- _YOUR OBJECTIVE_
Give the number of lines in the records below that include "CompilerServices". Reply with that number alone.

- _RECORD SET_
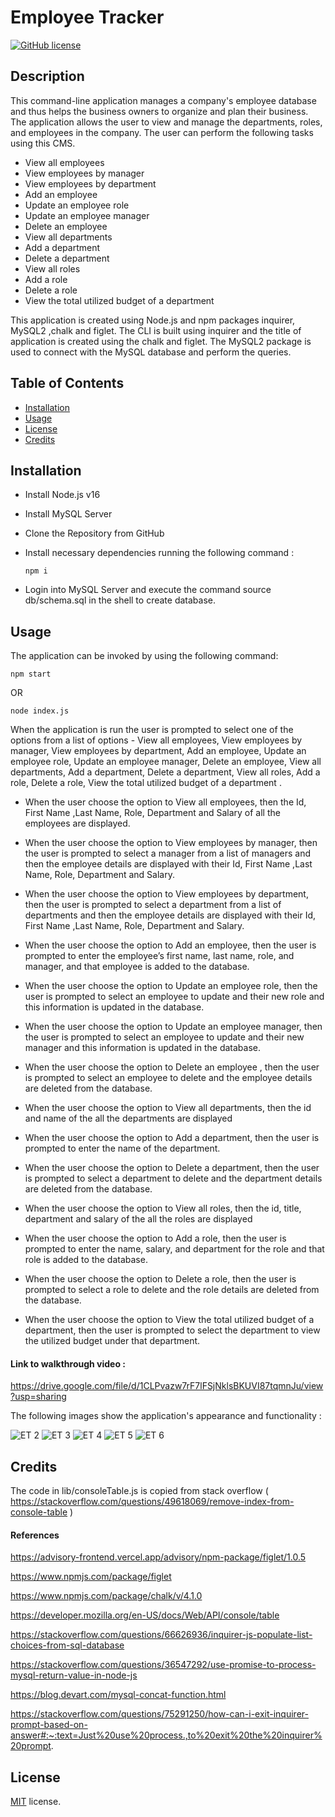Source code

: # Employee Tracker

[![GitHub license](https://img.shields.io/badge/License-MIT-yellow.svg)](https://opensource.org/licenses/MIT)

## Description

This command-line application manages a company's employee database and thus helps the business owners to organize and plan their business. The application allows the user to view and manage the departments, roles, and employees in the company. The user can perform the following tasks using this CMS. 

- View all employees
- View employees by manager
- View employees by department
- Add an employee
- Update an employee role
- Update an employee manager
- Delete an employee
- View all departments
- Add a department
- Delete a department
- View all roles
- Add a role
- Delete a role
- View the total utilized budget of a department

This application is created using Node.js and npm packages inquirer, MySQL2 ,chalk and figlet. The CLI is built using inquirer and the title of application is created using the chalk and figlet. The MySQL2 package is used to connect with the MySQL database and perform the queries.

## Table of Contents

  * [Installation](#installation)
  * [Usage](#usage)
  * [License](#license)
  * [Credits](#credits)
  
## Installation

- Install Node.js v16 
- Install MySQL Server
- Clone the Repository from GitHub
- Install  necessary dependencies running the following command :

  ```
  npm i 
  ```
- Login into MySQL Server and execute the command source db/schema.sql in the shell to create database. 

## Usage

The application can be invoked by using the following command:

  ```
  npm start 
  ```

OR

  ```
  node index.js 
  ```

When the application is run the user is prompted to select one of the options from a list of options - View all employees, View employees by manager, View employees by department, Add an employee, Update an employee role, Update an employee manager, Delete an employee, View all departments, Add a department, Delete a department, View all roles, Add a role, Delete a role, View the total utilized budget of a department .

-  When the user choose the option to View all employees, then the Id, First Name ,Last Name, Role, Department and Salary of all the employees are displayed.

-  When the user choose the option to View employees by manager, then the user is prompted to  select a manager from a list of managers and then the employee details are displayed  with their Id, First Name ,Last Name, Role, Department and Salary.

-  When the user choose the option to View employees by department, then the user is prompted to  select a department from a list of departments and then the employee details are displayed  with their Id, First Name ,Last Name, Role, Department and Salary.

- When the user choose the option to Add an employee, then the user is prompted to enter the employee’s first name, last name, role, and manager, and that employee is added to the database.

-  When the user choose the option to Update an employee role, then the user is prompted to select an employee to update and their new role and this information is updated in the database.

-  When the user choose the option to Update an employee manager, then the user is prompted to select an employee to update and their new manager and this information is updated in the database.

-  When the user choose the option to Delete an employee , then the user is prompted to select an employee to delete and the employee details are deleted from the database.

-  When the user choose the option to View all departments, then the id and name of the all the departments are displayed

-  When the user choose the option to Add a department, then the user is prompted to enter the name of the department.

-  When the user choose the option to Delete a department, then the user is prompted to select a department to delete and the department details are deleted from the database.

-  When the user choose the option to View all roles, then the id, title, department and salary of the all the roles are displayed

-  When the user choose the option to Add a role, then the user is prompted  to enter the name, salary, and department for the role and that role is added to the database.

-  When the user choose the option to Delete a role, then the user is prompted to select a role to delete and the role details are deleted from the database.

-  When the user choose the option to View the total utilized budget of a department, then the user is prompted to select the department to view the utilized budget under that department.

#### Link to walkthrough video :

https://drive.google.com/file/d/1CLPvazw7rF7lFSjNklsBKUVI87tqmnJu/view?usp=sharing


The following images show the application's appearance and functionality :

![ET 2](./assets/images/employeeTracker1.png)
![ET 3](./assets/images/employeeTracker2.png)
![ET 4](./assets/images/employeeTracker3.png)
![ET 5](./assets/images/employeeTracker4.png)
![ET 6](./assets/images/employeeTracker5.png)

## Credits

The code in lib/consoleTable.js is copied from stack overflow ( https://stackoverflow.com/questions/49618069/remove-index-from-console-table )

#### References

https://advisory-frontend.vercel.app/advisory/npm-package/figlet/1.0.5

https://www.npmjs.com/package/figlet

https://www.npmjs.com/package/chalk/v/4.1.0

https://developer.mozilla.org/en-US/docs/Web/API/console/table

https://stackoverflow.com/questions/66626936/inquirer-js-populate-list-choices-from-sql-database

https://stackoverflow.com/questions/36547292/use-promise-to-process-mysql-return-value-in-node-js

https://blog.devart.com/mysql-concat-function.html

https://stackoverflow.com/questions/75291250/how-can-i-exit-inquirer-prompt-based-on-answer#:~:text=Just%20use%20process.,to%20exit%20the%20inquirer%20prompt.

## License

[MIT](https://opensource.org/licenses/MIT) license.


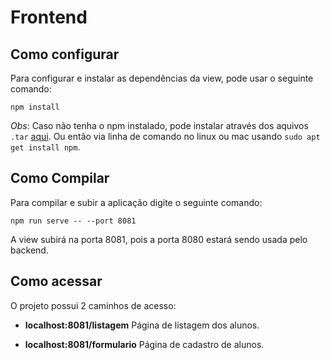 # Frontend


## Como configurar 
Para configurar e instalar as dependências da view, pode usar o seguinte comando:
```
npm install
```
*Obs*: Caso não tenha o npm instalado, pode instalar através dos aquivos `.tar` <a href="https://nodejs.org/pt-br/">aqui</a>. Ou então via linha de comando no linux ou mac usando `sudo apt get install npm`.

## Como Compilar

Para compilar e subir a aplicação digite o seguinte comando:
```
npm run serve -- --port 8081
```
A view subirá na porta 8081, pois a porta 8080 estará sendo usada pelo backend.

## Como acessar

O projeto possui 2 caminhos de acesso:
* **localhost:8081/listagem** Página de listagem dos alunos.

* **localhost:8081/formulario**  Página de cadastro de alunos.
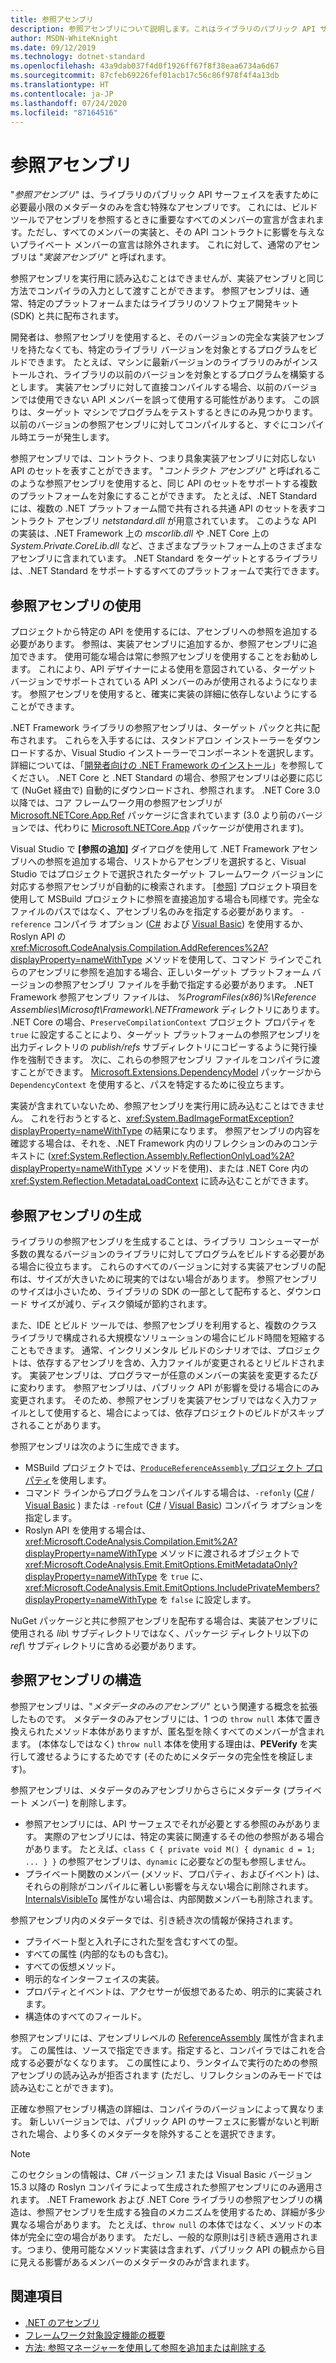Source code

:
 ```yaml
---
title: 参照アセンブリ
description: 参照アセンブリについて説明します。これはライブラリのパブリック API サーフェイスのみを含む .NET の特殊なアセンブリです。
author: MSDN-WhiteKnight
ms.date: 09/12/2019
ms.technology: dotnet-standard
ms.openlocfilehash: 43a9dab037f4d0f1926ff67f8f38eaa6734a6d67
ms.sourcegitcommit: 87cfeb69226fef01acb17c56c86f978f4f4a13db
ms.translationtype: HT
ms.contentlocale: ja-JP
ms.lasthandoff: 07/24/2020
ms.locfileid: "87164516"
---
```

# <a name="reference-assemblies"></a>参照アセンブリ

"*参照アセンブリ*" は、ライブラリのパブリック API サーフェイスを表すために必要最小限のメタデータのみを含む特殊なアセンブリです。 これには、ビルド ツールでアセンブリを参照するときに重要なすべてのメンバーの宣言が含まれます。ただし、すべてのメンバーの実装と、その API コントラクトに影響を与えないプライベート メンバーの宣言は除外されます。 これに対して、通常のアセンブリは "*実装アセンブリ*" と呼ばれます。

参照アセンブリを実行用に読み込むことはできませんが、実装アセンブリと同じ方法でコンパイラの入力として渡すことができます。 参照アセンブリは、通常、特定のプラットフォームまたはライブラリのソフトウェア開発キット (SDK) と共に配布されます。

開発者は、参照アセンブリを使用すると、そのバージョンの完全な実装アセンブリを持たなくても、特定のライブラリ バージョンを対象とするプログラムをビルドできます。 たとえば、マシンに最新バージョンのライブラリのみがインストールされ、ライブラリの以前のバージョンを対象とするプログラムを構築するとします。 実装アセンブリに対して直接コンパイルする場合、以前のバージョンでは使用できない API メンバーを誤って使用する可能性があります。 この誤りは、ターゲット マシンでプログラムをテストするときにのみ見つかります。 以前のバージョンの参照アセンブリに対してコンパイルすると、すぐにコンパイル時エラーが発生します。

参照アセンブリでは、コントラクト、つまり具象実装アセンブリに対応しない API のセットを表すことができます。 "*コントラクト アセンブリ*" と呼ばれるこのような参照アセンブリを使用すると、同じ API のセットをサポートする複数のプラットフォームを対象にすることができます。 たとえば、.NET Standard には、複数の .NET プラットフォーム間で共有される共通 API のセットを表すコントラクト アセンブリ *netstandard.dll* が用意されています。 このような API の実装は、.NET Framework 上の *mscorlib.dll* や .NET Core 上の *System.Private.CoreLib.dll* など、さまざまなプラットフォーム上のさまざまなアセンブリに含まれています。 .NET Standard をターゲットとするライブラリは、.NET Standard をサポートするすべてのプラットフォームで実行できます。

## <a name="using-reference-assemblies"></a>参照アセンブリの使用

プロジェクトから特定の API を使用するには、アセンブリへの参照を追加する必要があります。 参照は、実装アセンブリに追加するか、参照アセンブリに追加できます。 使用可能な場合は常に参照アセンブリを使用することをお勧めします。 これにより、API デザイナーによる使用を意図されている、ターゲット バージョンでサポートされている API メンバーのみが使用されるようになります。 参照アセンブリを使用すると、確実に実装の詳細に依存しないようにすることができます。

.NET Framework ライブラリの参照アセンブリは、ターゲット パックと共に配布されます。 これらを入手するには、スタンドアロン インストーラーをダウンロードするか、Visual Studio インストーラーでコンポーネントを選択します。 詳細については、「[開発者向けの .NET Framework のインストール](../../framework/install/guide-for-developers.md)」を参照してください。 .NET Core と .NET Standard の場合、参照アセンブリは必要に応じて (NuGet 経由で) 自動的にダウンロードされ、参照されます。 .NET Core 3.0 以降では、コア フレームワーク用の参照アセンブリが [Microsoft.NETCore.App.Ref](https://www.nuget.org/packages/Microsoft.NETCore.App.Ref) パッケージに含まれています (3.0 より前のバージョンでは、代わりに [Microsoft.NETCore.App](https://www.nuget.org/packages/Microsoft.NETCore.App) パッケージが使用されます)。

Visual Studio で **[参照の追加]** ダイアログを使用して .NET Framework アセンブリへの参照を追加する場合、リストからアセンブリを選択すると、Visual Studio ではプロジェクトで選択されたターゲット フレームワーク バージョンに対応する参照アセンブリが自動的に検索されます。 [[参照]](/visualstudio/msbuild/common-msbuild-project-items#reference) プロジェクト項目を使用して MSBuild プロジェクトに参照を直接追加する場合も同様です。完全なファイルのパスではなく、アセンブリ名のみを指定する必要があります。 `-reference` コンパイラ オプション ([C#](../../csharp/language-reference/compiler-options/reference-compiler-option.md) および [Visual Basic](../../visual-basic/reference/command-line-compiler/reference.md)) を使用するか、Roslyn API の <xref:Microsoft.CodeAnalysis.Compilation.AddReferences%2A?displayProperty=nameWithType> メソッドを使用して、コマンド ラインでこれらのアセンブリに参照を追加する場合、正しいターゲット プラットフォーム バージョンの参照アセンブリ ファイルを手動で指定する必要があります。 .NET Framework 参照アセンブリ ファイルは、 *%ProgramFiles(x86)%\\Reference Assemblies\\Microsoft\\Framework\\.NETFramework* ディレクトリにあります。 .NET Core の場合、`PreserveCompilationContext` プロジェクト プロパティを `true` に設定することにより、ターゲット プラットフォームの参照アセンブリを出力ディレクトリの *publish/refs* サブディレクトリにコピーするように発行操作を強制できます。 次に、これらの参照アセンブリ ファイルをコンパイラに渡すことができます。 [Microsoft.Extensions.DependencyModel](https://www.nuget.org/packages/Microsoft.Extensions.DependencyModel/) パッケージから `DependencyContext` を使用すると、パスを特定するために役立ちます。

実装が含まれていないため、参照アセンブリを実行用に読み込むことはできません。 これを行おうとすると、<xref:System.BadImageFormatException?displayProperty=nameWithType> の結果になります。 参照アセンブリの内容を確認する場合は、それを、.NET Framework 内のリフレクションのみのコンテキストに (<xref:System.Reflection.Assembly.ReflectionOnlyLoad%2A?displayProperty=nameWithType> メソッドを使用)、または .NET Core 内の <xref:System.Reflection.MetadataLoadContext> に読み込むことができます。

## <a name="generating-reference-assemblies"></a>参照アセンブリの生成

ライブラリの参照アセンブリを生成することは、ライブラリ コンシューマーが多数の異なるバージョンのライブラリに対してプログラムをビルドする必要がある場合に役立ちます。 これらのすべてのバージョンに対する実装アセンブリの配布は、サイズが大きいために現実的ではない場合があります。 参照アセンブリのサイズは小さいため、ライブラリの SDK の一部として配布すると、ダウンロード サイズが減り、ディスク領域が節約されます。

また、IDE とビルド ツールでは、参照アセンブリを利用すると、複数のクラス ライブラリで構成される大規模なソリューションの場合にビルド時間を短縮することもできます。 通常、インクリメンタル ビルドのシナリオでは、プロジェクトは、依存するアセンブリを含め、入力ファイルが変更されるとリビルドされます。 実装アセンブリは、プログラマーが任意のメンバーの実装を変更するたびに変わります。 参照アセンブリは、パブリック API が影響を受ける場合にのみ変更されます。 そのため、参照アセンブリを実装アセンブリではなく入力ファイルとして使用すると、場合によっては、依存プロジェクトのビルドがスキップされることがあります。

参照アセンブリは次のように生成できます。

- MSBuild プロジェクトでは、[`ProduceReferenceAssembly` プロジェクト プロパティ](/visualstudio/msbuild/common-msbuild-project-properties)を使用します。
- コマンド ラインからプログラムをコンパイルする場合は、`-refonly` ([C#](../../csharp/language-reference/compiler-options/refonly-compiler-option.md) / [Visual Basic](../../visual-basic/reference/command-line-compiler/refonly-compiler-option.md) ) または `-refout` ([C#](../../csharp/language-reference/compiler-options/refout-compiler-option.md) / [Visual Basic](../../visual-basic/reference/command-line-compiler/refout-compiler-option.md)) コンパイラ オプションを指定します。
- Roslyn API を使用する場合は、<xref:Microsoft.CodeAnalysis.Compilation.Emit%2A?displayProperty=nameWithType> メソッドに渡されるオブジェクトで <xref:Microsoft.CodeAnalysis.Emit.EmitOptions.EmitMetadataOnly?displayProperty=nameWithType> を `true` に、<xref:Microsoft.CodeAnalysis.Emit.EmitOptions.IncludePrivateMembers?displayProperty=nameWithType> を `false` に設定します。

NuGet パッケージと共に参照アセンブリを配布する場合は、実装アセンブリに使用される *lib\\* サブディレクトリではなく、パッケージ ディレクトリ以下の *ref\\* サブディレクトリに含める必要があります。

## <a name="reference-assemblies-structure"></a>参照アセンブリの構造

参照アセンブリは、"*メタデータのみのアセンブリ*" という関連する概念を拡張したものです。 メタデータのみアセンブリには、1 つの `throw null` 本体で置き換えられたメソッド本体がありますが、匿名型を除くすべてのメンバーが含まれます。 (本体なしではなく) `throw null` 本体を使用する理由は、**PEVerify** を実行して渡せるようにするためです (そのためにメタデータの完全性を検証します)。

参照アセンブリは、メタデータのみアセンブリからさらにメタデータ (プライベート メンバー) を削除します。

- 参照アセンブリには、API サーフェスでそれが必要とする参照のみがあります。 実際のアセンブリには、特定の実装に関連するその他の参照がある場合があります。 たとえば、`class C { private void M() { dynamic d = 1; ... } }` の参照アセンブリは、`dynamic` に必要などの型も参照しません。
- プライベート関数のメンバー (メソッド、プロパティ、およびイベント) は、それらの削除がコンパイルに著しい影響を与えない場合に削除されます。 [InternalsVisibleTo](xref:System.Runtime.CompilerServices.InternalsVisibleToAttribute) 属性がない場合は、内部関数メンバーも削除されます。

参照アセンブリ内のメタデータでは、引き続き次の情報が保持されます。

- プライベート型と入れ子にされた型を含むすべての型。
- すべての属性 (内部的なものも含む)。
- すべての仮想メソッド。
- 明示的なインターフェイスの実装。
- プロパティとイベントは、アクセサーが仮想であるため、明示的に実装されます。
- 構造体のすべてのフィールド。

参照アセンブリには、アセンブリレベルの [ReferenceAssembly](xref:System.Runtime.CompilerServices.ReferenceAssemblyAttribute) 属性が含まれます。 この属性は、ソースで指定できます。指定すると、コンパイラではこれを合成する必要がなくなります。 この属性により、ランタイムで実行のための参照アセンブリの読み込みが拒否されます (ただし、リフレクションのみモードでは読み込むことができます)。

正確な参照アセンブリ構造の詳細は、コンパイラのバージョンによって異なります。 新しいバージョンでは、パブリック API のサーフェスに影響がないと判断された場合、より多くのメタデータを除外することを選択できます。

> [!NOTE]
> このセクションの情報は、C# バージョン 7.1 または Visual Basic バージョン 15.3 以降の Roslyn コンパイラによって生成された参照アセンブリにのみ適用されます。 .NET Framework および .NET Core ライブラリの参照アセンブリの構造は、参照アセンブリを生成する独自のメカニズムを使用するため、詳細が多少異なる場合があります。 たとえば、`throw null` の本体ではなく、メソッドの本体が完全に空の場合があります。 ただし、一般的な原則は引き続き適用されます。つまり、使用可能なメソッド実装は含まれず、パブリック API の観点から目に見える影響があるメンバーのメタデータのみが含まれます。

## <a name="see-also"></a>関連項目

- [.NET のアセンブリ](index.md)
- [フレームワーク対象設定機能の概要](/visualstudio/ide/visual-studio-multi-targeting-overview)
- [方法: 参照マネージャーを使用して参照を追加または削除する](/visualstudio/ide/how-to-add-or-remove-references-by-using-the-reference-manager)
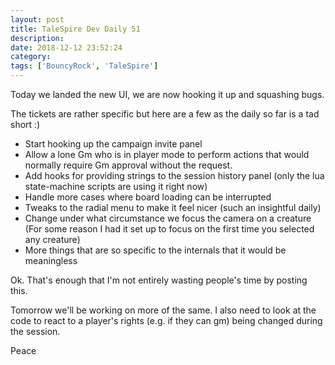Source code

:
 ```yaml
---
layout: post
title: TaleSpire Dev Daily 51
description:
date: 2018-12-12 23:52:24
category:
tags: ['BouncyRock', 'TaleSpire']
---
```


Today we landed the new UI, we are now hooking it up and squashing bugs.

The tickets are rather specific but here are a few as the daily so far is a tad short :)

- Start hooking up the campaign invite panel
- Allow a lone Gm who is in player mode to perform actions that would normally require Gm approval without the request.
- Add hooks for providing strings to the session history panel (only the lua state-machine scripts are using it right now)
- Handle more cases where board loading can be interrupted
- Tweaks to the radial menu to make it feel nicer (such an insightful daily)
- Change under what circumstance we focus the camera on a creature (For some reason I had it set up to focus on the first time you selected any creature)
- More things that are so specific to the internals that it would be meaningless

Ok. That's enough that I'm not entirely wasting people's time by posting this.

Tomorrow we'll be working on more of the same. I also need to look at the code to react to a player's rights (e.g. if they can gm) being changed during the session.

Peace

- _RESPONSE BOX_
2